## Brief
Retype the lines from the first one in the records down to the line containing "DTFT and explanations", counting both, and leave out any pictures.

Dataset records
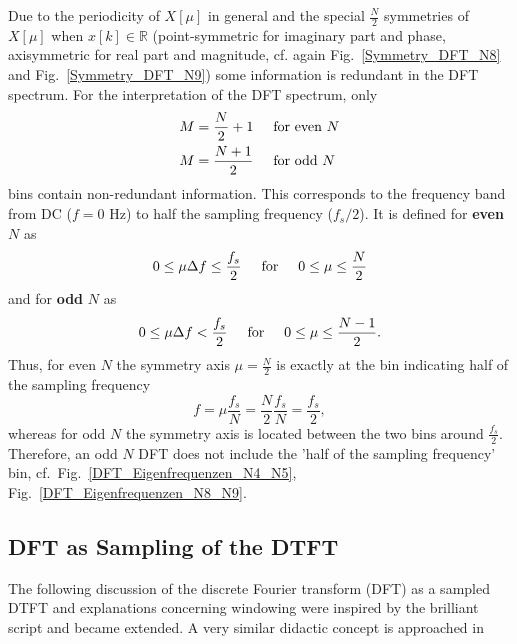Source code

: \documentclass[11pt,a4paper,DIV=12]{scrartcl}
\begin{document}
%
Due to the periodicity of $X[\mu]$ in general and the special $\frac{N}{2}$
symmetries of $X[\mu]$ when $x[k]\in\mathbb{R}$
(point-symmetric for imaginary part and phase, axisymmetric for real part and
magnitude, cf. again Fig.~\ref{Symmetry_DFT_N8} and Fig.~\ref{Symmetry_DFT_N9})
some information is redundant in the DFT spectrum.
%
For the interpretation of the DFT spectrum, only
\begin{align}
M&=\frac{N}{2}+1 \hspace{5mm}\text{for even }N\nonumber\\
M&=\frac{N+1}{2} \hspace{5mm}\text{for odd }N
\end{align}
bins contain non-redundant information.
%
This corresponds to the frequency band from DC ($f=0$ Hz) to half the sampling
frequency ($f_s/2$).
%
It is defined for \textbf{even} $N$ as
\begin{equation}
0\leq\mu\Delta f\leq\frac{f_s}{2} \hspace{5mm}\text{for}\hspace{5mm} 0\leq\mu\leq\frac{N}{2}
\end{equation}
and for \textbf{odd} $N$ as
\begin{equation}
0\leq\mu\Delta f<\frac{f_s}{2} \hspace{5mm}\text{for}\hspace{5mm} 0\leq\mu\leq\frac{N-1}{2}.
\end{equation}
%
Thus, for even $N$ the symmetry axis $\mu=\frac{N}{2}$ is exactly at the bin
indicating half of the sampling frequency
%
\begin{equation}
f=\mu\frac{f_s}{N}=\frac{N}{2}\frac{f_s}{N}=\frac{f_s}{2},
\end{equation}
%
whereas for odd $N$ the symmetry axis is located between the two bins around
$\frac{f_s}{2}$.
%
Therefore, an odd $N$ DFT does not include the 'half of the sampling frequency'
bin, cf.~Fig.~\ref{DFT_Eigenfrequenzen_N4_N5}, Fig.~\ref{DFT_Eigenfrequenzen_N8_N9}.

\subsection{DFT as Sampling of the DTFT}
The following discussion of the discrete Fourier transform (DFT) as a sampled
DTFT and explanations concerning windowing were inspired by the brilliant
script \cite{Moeser2011} and became extended. A very similar didactic concept
is approached in \cite[Ch.~7.3,~7.4]{Kammeyer2002}
\end{document}
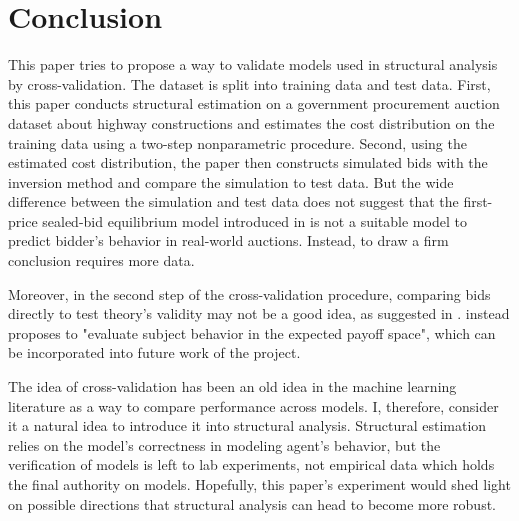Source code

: \documentclass[11pt]{article}
\begin{document}
\section{Conclusion}
This paper tries to propose a way to validate models used in structural analysis 
by cross-validation. The dataset is split into training data and test 
data.
First, this paper conducts structural estimation on a government 
procurement auction dataset about highway constructions and estimates the 
cost distribution on the training data using a two-step nonparametric procedure.
Second, using the 
estimated cost distribution, the paper then constructs simulated bids with the 
inversion method and compare the simulation to test data. 
But the wide difference between the simulation and test data does not suggest
that the first-price sealed-bid equilibrium model introduced in 
\citeauthor{RileySamuelson1981} \citeyear{RileySamuelson1981}
is not a suitable model to predict bidder's 
behavior in real-world auctions. Instead, to draw a firm conclusion requires 
more data. 

Moreover, in the second step of the cross-validation procedure, comparing bids 
directly to test theory's validity may not be a good idea, as suggested in 
\citeauthor{Harrison1989} \citeyear{Harrison1989}. \citeauthor{Harrison1989}
\citeyear{Harrison1989} instead proposes to "evaluate subject behavior in the 
expected payoff space", which can be incorporated into future work of the project.

The idea of cross-validation has been an old idea in the machine learning 
literature as a way to compare performance across models. I, therefore, consider 
it a natural idea to introduce it into structural analysis. Structural estimation 
relies on the model's correctness in modeling agent's behavior, but the verification 
of models is left to lab experiments, not empirical data which holds the final 
authority on models. Hopefully, this paper's experiment would shed light on 
possible directions that structural analysis can head to become more robust. 


\medskip



\end{document}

## Task solution
Source code

: \documentclass[11pt,a4paper,DIV=12]{scrartcl}
\begin{document}
%
Due to the periodicity of $X[\mu]$ in general and the special $\frac{N}{2}$
symmetries of $X[\mu]$ when $x[k]\in\mathbb{R}$
(point-symmetric for imaginary part and phase, axisymmetric for real part and
magnitude, cf. again Fig.~\ref{Symmetry_DFT_N8} and Fig.~\ref{Symmetry_DFT_N9})
some information is redundant in the DFT spectrum.
%
For the interpretation of the DFT spectrum, only
\begin{align}
M&=\frac{N}{2}+1 \hspace{5mm}\text{for even }N\nonumber\\
M&=\frac{N+1}{2} \hspace{5mm}\text{for odd }N
\end{align}
bins contain non-redundant information.
%
This corresponds to the frequency band from DC ($f=0$ Hz) to half the sampling
frequency ($f_s/2$).
%
It is defined for \textbf{even} $N$ as
\begin{equation}
0\leq\mu\Delta f\leq\frac{f_s}{2} \hspace{5mm}\text{for}\hspace{5mm} 0\leq\mu\leq\frac{N}{2}
\end{equation}
and for \textbf{odd} $N$ as
\begin{equation}
0\leq\mu\Delta f<\frac{f_s}{2} \hspace{5mm}\text{for}\hspace{5mm} 0\leq\mu\leq\frac{N-1}{2}.
\end{equation}
%
Thus, for even $N$ the symmetry axis $\mu=\frac{N}{2}$ is exactly at the bin
indicating half of the sampling frequency
%
\begin{equation}
f=\mu\frac{f_s}{N}=\frac{N}{2}\frac{f_s}{N}=\frac{f_s}{2},
\end{equation}
%
whereas for odd $N$ the symmetry axis is located between the two bins around
$\frac{f_s}{2}$.
%
Therefore, an odd $N$ DFT does not include the 'half of the sampling frequency'
bin, cf.~Fig.~\ref{DFT_Eigenfrequenzen_N4_N5}, Fig.~\ref{DFT_Eigenfrequenzen_N8_N9}.

\subsection{DFT as Sampling of the DTFT}
The following discussion of the discrete Fourier transform (DFT) as a sampled
DTFT and explanations concerning windowing were inspired by the brilliant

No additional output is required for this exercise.